J-CB. En assaut, c’est-à-dire dans une pratique technique à la touche et donc sans puissance, nous avons eu plusieurs tireurs qualifiés aux finales nationales. En combat, nous avons obtenu deux titres de champions de France deux années de suite, en élite B en 2025 et en deuxième série en 2024. En 2023, l’un de nos tireurs, Mohammad, a atteint la demi-finale Élite A face à un boxeur qui domine sa catégorie depuis dix ans. Cette année, Astadji, blessé l’an passé, tentera de décrocher le titre en Élite A. Nous comptons également sur Pierre-Adrien, un autre espoir du club engagé en assaut, aux côtés d’Elsa et de Mia.

Le club regroupe une centaine d’adhérents. ©7Jours/Rolland
Le club repose encore très largement sur le bénévolat. Comment êtes-vous organisés ?

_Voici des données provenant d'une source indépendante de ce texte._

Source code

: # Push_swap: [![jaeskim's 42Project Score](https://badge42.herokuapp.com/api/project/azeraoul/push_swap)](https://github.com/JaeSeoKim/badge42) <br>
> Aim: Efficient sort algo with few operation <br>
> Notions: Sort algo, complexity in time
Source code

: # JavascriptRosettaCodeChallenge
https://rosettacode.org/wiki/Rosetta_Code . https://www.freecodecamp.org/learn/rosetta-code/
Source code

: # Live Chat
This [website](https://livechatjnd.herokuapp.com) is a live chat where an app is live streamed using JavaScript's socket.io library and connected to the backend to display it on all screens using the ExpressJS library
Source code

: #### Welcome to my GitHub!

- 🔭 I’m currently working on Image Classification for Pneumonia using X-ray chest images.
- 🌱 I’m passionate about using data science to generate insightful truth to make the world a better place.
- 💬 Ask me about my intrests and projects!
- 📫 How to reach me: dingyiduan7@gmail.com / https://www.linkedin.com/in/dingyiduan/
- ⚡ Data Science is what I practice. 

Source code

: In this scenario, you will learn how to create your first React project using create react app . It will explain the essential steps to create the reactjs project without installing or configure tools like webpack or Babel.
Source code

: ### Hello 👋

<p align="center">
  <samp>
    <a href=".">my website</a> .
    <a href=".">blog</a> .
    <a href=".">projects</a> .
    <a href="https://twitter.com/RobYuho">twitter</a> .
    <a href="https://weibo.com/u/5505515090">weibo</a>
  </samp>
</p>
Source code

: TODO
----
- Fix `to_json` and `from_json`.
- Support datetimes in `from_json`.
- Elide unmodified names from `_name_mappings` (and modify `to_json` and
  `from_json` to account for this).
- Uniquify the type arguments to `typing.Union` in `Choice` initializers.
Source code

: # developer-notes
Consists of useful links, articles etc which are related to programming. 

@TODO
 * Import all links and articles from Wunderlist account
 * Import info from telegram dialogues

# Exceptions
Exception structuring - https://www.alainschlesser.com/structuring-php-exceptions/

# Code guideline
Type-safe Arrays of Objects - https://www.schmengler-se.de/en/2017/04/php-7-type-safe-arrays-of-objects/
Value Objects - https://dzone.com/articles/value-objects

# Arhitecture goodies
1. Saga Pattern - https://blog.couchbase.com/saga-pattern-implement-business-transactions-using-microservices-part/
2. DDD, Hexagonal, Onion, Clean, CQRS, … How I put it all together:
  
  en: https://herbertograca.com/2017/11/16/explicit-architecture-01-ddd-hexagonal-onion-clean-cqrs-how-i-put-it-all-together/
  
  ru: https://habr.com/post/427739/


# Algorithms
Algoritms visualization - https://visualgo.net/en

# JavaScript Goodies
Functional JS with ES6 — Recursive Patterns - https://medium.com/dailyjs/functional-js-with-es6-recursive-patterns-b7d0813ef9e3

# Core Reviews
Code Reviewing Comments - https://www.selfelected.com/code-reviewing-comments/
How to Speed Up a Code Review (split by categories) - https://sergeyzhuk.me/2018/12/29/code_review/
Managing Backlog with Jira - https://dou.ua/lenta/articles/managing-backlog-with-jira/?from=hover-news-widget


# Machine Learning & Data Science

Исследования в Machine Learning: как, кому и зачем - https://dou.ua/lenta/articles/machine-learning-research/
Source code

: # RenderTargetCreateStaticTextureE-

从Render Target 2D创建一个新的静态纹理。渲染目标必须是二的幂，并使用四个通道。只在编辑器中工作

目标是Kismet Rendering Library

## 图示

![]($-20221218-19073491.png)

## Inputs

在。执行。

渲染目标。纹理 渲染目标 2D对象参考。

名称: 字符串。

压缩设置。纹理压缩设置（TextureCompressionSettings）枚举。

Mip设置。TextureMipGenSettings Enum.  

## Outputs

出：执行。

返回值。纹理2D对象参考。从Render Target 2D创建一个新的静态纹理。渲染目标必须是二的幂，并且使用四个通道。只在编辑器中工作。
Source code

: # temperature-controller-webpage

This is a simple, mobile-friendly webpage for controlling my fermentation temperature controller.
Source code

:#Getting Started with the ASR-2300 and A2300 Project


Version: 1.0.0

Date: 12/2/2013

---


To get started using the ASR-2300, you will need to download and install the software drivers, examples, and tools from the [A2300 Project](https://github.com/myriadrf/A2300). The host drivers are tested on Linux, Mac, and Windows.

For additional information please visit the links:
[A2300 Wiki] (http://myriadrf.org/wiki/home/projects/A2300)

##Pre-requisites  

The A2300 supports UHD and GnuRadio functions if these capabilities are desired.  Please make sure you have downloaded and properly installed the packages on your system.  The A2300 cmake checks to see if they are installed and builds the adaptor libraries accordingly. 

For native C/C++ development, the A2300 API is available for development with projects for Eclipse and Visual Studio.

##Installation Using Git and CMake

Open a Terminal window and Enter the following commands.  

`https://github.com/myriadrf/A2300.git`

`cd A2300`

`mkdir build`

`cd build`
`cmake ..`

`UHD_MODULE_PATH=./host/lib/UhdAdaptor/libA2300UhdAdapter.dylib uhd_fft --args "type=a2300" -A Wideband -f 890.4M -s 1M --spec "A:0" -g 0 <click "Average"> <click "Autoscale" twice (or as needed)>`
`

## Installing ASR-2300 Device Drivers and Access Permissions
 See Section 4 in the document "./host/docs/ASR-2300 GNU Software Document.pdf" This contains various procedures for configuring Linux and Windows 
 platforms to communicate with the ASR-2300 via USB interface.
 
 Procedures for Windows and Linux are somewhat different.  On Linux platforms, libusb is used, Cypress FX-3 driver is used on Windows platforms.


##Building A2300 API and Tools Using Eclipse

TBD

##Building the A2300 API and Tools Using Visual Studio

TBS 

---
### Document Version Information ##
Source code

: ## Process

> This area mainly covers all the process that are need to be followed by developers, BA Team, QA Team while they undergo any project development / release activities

AS. Jusqu’à récemment, le fonctionnement reposait entièrement sur des bénévoles. Certains coachs sont engagés depuis plus de 20 ans. Aujourd’hui, une dizaine de personnes assurent la vie du club : le bureau (coprésidence, trésorier, secrétaire) et les membres du conseil d’administration. Chacun s’investit dans des domaines distincts : vie associative, communication, commission sportive… Et chaque année, une ou deux nouvelles personnes viennent renforcer l’équipe.
Ce qui fait notre force, c’est la richesse des compétences.
J-CB. Ce qui fait notre force, c’est la richesse des compétences. Par exemple, un membre s’est proposé récemment pour refondre notre site internet, bénévolement. Il ne souhaitait pas s’engager dans les instances du club, mais il avait une compétence précise et a voulu l’offrir. Ce type d’initiative, c’est ce qui fait vivre le SBR.
Vous avez malgré tout franchi une étape avec l’embauche d’un salarié. Pourquoi ?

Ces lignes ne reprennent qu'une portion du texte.